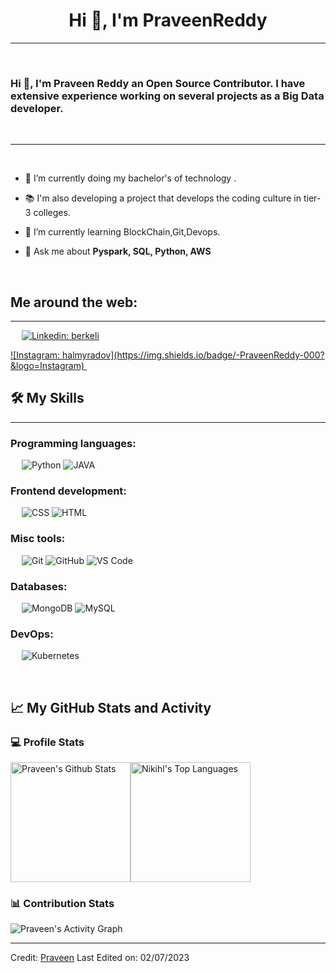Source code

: <h1 align="center">Hi 👋, I'm PraveenReddy</h1>


-------------------
&emsp;
<h3 align="left">Hi 👋, I'm Praveen Reddy an Open Source Contributor. I have extensive experience working on several projects as a Big Data developer.</h3>
&emsp;

-------------------
&emsp;

- 🔭 I’m currently doing my bachelor's of technology . 
- 📚 I'm also developing a project that develops the coding culture in tier-3 colleges.

- 🌱 I’m currently learning BlockChain,Git,Devops.

- 💬 Ask me about **Pyspark, SQL, Python, AWS**

&emsp;

## Me around the web:
-------------------


&emsp;
<a href="https://www.linkedin.com/in/praveen-reddy-y-0a7133270">
    ![Linkedin: berkeli](https://img.shields.io/badge/-praveen-blue?style=flat-square&logo=Linkedin&logoColor=white)
</a>


<a href="https://github.com/PraveenReddy789">
    ![Instagram: halmyradov](https://img.shields.io/badge/-PraveenReddy-000?&logo=Instagram)
</a>
&emsp;

## 🛠️ My Skills
-------------------
### Programming languages:
&emsp;
![Python](https://img.shields.io/badge/-Python-000?&logo=Python)
![JAVA](https://img.shields.io/badge/-PHP-000?&logo=Java)
### Frontend development:
&emsp;
![CSS](https://img.shields.io/badge/-CSS-000?&logo=CSS3)
![HTML](https://img.shields.io/badge/-HTML-000?&logo=HTML5)
### Misc tools:
&emsp;
![Git](https://img.shields.io/badge/-Git-000?&logo=Git)
![GitHub](https://img.shields.io/badge/-GitHub-000?&logo=GitHub)
![VS Code](https://img.shields.io/badge/-VS%20Code-000?&logo=Visual-Studio-Code)

### Databases:
&emsp;
![MongoDB](https://img.shields.io/badge/-MongoDB-000?&logo=MongoDB)
![MySQL](https://img.shields.io/badge/-MySQL-000?&logo=MySQL)

### DevOps:
&emsp;
![Kubernetes](https://img.shields.io/badge/-Kubernetes-000?&logo=Kubernetes)


&emsp;

## 📈 My GitHub Stats and Activity

### 💻 Profile Stats

<img alt="Praveen's Github Stats" src="https://github-readme-stats.vercel.app/api/?username=kethesainikhil&show_icons=true&include_all_commits=true&count_private=true&theme=react&hide_border=true&bg_color=1F222E&title_color=F85D7F&icon_color=F8D866" height="192px"/><img alt="Nikihl's Top Languages" src="https://github-readme-stats.vercel.app/api/top-langs/?username=kethesainikhil&langs_count=8&layout=compact&theme=react&hide_border=true&bg_color=1F222E&title_color=F85D7F&icon_color=F8D866" height="192px"/>



### 📊 Contribution Stats

<img alt="Praveen's Activity Graph" src="https://github-readme-activity-graph.cyclic.app/graph/?username=kethesainikhil&bg_color=1F222E&color=F8D866&line=F85D7F&point=FFFFFF&hide_border=true" />

------
Credit: [Praveen](https://github.com/PraveenReddy789)
Last Edited on: 02/07/2023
####
# DESCRIPTION OF THE TASK
What the reply must contain is an exact transcription of the data above and none of its pictures.

# TASK RESULT
Source code

: <h1 align="center">Hi 👋, I'm PraveenReddy</h1>


-------------------
&emsp;
<h3 align="left">Hi 👋, I'm Praveen Reddy an Open Source Contributor. I have extensive experience working on several projects as a Big Data developer.</h3>
&emsp;

-------------------
&emsp;

- 🔭 I’m currently doing my bachelor's of technology . 
- 📚 I'm also developing a project that develops the coding culture in tier-3 colleges.

- 🌱 I’m currently learning BlockChain,Git,Devops.

- 💬 Ask me about **Pyspark, SQL, Python, AWS**

&emsp;

## Me around the web:
-------------------


&emsp;
<a href="https://www.linkedin.com/in/praveen-reddy-y-0a7133270">
    ![Linkedin: berkeli](https://img.shields.io/badge/-praveen-blue?style=flat-square&logo=Linkedin&logoColor=white)
</a>


<a href="https://github.com/PraveenReddy789">
    ![Instagram: halmyradov](https://img.shields.io/badge/-PraveenReddy-000?&logo=Instagram)
</a>
&emsp;

## 🛠️ My Skills
-------------------
### Programming languages:
&emsp;
![Python](https://img.shields.io/badge/-Python-000?&logo=Python)
![JAVA](https://img.shields.io/badge/-PHP-000?&logo=Java)
### Frontend development:
&emsp;
![CSS](https://img.shields.io/badge/-CSS-000?&logo=CSS3)
![HTML](https://img.shields.io/badge/-HTML-000?&logo=HTML5)
### Misc tools:
&emsp;
![Git](https://img.shields.io/badge/-Git-000?&logo=Git)
![GitHub](https://img.shields.io/badge/-GitHub-000?&logo=GitHub)
![VS Code](https://img.shields.io/badge/-VS%20Code-000?&logo=Visual-Studio-Code)

### Databases:
&emsp;
![MongoDB](https://img.shields.io/badge/-MongoDB-000?&logo=MongoDB)
![MySQL](https://img.shields.io/badge/-MySQL-000?&logo=MySQL)

### DevOps:
&emsp;
![Kubernetes](https://img.shields.io/badge/-Kubernetes-000?&logo=Kubernetes)


&emsp;

## 📈 My GitHub Stats and Activity

### 💻 Profile Stats

<img alt="Praveen's Github Stats" src="https://github-readme-stats.vercel.app/api/?username=kethesainikhil&show_icons=true&include_all_commits=true&count_private=true&theme=react&hide_border=true&bg_color=1F222E&title_color=F85D7F&icon_color=F8D866" height="192px"/><img alt="Nikihl's Top Languages" src="https://github-readme-stats.vercel.app/api/top-langs/?username=kethesainikhil&langs_count=8&layout=compact&theme=react&hide_border=true&bg_color=1F222E&title_color=F85D7F&icon_color=F8D866" height="192px"/>



### 📊 Contribution Stats

<img alt="Praveen's Activity Graph" src="https://github-readme-activity-graph.cyclic.app/graph/?username=kethesainikhil&bg_color=1F222E&color=F8D866&line=F85D7F&point=FFFFFF&hide_border=true" />

------
Credit: [Praveen](https://github.com/PraveenReddy789)
Last Edited on: 02/07/2023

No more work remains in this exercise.